Despite the uncertainty created by the war in Ukraine, the agri sector performed strongly in the first half of 2022. Farmers came into the year in a strong state. Elevated agri commodity prices supported rising input costs across feed, fertiliser and fuel. However these elevated levels are beginning to impact demand, putting pressure on further price rises. It is likely that performance in the second half of the year will be driven by increased price volatility due to the uncertainty around supply and demand of key agri commodities.
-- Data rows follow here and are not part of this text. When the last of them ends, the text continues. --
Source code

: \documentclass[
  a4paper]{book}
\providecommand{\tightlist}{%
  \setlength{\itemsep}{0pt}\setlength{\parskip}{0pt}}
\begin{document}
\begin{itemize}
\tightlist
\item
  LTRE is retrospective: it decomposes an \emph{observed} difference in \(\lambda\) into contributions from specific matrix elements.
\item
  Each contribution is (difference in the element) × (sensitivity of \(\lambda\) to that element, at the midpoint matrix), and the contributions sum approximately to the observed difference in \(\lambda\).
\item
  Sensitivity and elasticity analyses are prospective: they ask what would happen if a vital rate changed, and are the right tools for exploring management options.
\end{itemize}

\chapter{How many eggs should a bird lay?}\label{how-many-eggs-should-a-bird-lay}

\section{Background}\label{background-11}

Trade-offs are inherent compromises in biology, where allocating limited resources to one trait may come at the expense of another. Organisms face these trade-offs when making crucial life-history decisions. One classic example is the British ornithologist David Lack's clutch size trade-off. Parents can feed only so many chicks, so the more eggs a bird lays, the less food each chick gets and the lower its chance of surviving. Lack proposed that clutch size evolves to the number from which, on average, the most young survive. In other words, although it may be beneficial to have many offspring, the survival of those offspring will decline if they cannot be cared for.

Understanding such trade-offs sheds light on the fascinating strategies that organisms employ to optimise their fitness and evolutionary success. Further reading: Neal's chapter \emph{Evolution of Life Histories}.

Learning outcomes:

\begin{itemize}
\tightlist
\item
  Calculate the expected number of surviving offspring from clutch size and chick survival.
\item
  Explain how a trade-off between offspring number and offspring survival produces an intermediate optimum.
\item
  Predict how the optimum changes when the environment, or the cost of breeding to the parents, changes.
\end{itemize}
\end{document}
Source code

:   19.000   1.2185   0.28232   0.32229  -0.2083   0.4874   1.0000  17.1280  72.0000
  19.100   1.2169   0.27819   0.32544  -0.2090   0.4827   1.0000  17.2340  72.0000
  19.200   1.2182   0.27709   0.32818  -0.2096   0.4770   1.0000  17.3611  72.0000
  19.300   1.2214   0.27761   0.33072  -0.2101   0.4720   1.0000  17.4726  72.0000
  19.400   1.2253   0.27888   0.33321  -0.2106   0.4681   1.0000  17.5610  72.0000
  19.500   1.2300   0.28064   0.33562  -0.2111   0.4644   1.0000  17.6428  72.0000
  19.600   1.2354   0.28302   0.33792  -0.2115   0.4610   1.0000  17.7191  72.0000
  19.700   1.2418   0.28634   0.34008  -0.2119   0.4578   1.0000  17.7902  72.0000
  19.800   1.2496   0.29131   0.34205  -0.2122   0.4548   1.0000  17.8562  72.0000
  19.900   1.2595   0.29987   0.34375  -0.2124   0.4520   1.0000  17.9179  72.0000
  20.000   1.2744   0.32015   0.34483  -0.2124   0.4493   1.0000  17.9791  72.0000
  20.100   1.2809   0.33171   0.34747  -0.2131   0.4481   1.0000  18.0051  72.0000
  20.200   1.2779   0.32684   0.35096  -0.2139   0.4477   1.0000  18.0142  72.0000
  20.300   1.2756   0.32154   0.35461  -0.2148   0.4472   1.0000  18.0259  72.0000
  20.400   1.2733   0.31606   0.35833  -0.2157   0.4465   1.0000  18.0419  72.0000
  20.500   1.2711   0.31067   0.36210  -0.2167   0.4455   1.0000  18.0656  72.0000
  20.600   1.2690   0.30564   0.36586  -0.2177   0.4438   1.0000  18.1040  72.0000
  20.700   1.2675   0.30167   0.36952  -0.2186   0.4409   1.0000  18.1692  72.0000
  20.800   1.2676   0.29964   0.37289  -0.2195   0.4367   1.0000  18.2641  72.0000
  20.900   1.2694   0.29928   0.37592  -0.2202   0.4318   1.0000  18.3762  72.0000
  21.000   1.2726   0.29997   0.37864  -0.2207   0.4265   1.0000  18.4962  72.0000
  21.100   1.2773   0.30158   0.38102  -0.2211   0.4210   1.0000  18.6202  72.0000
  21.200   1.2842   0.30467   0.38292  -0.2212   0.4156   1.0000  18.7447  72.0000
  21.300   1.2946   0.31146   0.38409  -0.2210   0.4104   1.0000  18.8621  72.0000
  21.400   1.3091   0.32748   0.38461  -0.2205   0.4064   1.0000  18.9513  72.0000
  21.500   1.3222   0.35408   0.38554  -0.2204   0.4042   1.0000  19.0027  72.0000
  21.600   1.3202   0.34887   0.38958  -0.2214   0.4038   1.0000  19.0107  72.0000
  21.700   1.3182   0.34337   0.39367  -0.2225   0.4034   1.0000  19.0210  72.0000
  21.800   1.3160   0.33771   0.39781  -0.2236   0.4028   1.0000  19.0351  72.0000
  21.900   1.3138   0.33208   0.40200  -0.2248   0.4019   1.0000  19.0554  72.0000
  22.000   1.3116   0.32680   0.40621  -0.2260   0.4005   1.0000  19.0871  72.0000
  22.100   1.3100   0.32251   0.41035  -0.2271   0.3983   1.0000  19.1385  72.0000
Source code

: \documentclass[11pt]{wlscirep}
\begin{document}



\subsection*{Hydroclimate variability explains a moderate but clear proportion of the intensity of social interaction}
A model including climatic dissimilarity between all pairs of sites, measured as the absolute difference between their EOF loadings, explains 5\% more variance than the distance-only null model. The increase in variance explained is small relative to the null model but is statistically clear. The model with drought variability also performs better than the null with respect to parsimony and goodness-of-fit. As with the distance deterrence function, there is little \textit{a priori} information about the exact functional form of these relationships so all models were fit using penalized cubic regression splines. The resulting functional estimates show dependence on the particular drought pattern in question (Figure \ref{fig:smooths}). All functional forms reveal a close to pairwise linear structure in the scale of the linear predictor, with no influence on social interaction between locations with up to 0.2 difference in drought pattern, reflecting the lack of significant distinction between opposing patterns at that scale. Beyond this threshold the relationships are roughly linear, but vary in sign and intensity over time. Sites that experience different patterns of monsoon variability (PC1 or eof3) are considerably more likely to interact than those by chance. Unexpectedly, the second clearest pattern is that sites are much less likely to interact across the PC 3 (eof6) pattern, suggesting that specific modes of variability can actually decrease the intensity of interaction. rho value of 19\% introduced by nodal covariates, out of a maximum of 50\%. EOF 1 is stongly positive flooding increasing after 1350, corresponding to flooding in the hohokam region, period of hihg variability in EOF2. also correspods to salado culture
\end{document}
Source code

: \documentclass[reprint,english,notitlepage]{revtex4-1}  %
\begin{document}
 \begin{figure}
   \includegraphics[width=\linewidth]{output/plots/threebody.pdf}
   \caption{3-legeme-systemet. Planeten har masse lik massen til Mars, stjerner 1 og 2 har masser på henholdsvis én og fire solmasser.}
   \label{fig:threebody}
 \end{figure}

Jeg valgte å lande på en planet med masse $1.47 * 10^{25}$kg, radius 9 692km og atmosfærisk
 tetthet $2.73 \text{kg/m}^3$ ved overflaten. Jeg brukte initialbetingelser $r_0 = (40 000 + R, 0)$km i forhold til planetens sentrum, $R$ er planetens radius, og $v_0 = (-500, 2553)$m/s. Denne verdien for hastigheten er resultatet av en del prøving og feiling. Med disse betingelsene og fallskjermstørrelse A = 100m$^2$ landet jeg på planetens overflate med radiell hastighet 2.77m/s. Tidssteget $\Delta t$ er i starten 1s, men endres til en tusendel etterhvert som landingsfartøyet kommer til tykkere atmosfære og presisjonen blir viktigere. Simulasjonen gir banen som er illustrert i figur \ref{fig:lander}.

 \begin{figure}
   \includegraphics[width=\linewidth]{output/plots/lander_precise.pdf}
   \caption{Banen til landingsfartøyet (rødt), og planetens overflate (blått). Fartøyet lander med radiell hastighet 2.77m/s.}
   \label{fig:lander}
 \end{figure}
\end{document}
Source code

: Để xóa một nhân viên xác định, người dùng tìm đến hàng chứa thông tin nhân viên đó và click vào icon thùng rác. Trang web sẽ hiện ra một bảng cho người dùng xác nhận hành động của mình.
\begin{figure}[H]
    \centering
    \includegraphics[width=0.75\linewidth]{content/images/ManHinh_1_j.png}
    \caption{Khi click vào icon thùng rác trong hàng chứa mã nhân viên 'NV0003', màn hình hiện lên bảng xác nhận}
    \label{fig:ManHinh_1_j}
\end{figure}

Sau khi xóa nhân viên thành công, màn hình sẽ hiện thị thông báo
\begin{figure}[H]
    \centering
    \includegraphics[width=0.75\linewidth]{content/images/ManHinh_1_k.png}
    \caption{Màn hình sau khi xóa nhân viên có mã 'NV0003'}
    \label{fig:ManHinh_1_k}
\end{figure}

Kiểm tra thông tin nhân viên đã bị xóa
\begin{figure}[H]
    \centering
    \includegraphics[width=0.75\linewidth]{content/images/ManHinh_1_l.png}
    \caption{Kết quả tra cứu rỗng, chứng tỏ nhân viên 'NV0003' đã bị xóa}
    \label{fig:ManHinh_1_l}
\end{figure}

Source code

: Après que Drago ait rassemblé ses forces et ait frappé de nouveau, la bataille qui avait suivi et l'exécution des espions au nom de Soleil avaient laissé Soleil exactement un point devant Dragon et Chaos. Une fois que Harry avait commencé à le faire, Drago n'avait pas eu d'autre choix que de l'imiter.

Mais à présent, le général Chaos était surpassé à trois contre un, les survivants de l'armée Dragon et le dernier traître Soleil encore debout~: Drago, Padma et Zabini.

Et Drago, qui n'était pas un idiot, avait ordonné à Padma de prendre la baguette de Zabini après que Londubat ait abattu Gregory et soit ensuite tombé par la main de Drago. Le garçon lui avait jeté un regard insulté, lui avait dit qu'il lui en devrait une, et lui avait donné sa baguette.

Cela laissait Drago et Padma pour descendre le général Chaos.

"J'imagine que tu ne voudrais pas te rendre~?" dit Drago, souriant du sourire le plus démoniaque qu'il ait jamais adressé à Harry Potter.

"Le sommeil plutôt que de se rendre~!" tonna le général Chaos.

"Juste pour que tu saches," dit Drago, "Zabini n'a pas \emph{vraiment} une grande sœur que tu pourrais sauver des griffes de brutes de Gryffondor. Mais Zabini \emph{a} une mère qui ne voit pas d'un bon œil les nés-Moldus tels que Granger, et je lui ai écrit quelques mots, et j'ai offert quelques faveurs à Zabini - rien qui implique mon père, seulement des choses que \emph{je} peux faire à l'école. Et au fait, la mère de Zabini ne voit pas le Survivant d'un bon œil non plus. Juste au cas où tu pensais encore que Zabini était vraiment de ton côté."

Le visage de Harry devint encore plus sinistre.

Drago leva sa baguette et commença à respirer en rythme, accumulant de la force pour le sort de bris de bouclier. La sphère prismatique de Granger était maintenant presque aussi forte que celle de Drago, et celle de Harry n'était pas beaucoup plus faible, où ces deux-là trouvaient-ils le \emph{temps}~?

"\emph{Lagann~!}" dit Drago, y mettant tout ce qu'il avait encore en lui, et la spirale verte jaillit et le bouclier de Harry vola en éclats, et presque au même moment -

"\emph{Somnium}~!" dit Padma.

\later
Price developments in Irish agri sector.

Key Sector Trends in H1 2022
  • Farmers enter 2022 in a strong position: There was an overall increase in average farm profitability levels in 2021 (Teagasc). The average family farm income rose by 26% in Ireland in 2021 to just over €34,300. Average dairy farm incomes rose 23% to €97,000. Average tillage farm incomes rose 77% to €59,000. Average Cattle rearing incomes rose 30% to €10,900. (Teagasc)
  • War driving uncertainty: The war in Ukraine is a having a major impact on global agriculture through oil, fertiliser, and grain markets. Russia and Ukraine are an integral part of the global agricultural and food commodity trade and combined account for 30% of global grain supply. There is a real fear of a food crisis with more people exposed to food insecurity where the price of key commodities are becoming unaffordable for many poorer countries. While this may impact demand in the medium term, it looks like the market will be driven by supply in the short term.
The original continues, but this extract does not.